Work request =>
Please repeat, exactly and without pictures, the lines of the entries below that run from the one containing "### YouTube API vs. Web Extraction" through the one containing "## Conclusion".

[[ Data, beginning ]]

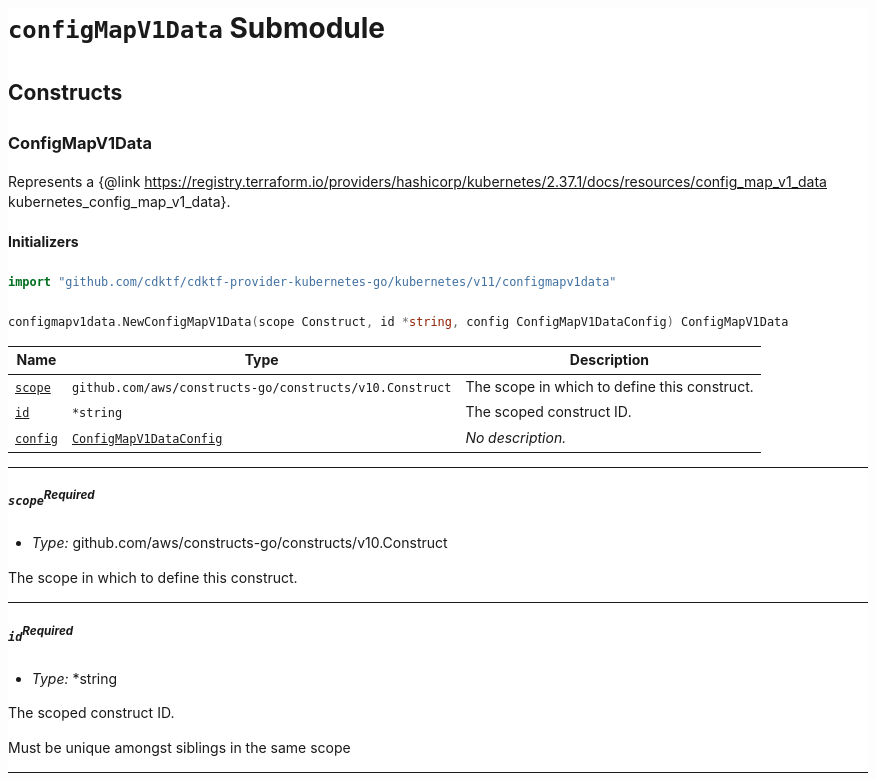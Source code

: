 # `configMapV1Data` Submodule <a name="`configMapV1Data` Submodule" id="@cdktf/provider-kubernetes.configMapV1Data"></a>

## Constructs <a name="Constructs" id="Constructs"></a>

### ConfigMapV1Data <a name="ConfigMapV1Data" id="@cdktf/provider-kubernetes.configMapV1Data.ConfigMapV1Data"></a>

Represents a {@link https://registry.terraform.io/providers/hashicorp/kubernetes/2.37.1/docs/resources/config_map_v1_data kubernetes_config_map_v1_data}.

#### Initializers <a name="Initializers" id="@cdktf/provider-kubernetes.configMapV1Data.ConfigMapV1Data.Initializer"></a>

```go
import "github.com/cdktf/cdktf-provider-kubernetes-go/kubernetes/v11/configmapv1data"

configmapv1data.NewConfigMapV1Data(scope Construct, id *string, config ConfigMapV1DataConfig) ConfigMapV1Data
```

| **Name** | **Type** | **Description** |
| --- | --- | --- |
| <code><a href="#@cdktf/provider-kubernetes.configMapV1Data.ConfigMapV1Data.Initializer.parameter.scope">scope</a></code> | <code>github.com/aws/constructs-go/constructs/v10.Construct</code> | The scope in which to define this construct. |
| <code><a href="#@cdktf/provider-kubernetes.configMapV1Data.ConfigMapV1Data.Initializer.parameter.id">id</a></code> | <code>*string</code> | The scoped construct ID. |
| <code><a href="#@cdktf/provider-kubernetes.configMapV1Data.ConfigMapV1Data.Initializer.parameter.config">config</a></code> | <code><a href="#@cdktf/provider-kubernetes.configMapV1Data.ConfigMapV1DataConfig">ConfigMapV1DataConfig</a></code> | *No description.* |

---

##### `scope`<sup>Required</sup> <a name="scope" id="@cdktf/provider-kubernetes.configMapV1Data.ConfigMapV1Data.Initializer.parameter.scope"></a>

- *Type:* github.com/aws/constructs-go/constructs/v10.Construct

The scope in which to define this construct.

---

##### `id`<sup>Required</sup> <a name="id" id="@cdktf/provider-kubernetes.configMapV1Data.ConfigMapV1Data.Initializer.parameter.id"></a>

- *Type:* *string

The scoped construct ID.

Must be unique amongst siblings in the same scope

---
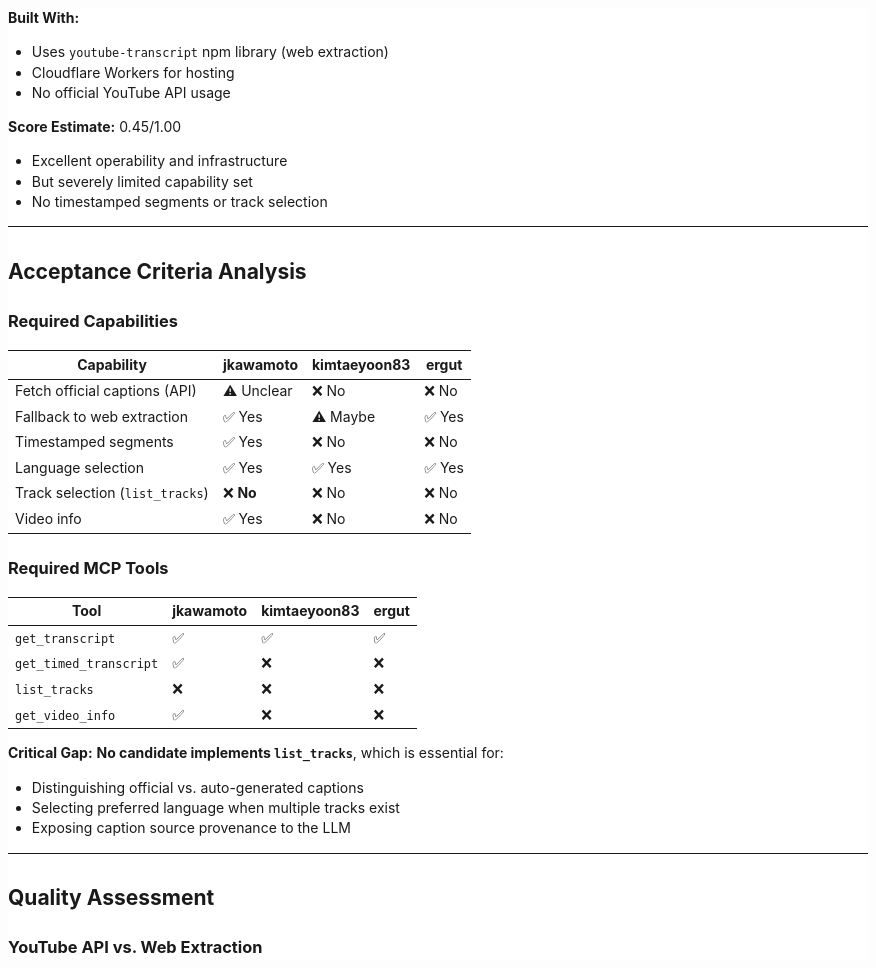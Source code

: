 **Built With:**
- Uses `youtube-transcript` npm library (web extraction)
- Cloudflare Workers for hosting
- No official YouTube API usage

**Score Estimate:** 0.45/1.00
- Excellent operability and infrastructure
- But severely limited capability set
- No timestamped segments or track selection

---

## Acceptance Criteria Analysis

### Required Capabilities

| Capability | jkawamoto | kimtaeyoon83 | ergut |
|------------|-----------|--------------|-------|
| Fetch official captions (API) | ⚠️ Unclear | ❌ No | ❌ No |
| Fallback to web extraction | ✅ Yes | ⚠️ Maybe | ✅ Yes |
| Timestamped segments | ✅ Yes | ❌ No | ❌ No |
| Language selection | ✅ Yes | ✅ Yes | ✅ Yes |
| Track selection (`list_tracks`) | ❌ **No** | ❌ No | ❌ No |
| Video info | ✅ Yes | ❌ No | ❌ No |

### Required MCP Tools

| Tool | jkawamoto | kimtaeyoon83 | ergut |
|------|-----------|--------------|-------|
| `get_transcript` | ✅ | ✅ | ✅ |
| `get_timed_transcript` | ✅ | ❌ | ❌ |
| `list_tracks` | ❌ | ❌ | ❌ |
| `get_video_info` | ✅ | ❌ | ❌ |

**Critical Gap:** **No candidate implements `list_tracks`**, which is essential for:
- Distinguishing official vs. auto-generated captions
- Selecting preferred language when multiple tracks exist
- Exposing caption source provenance to the LLM

---

## Quality Assessment

### YouTube API vs. Web Extraction
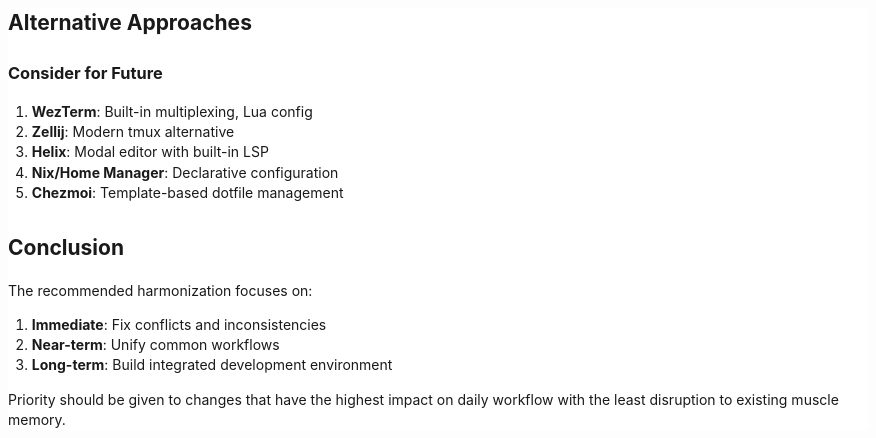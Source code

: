 ## Alternative Approaches

### Consider for Future
1. **WezTerm**: Built-in multiplexing, Lua config
2. **Zellij**: Modern tmux alternative
3. **Helix**: Modal editor with built-in LSP
4. **Nix/Home Manager**: Declarative configuration
5. **Chezmoi**: Template-based dotfile management

## Conclusion

The recommended harmonization focuses on:
1. **Immediate**: Fix conflicts and inconsistencies
2. **Near-term**: Unify common workflows
3. **Long-term**: Build integrated development environment

Priority should be given to changes that have the highest impact on daily workflow with the least disruption to existing muscle memory.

[[ Data, end ]]

Response area =>
### YouTube API vs. Web Extraction
Source code

: ## Alternative Approaches

### Consider for Future
1. **WezTerm**: Built-in multiplexing, Lua config
2. **Zellij**: Modern tmux alternative
3. **Helix**: Modal editor with built-in LSP
4. **Nix/Home Manager**: Declarative configuration
5. **Chezmoi**: Template-based dotfile management

## Conclusion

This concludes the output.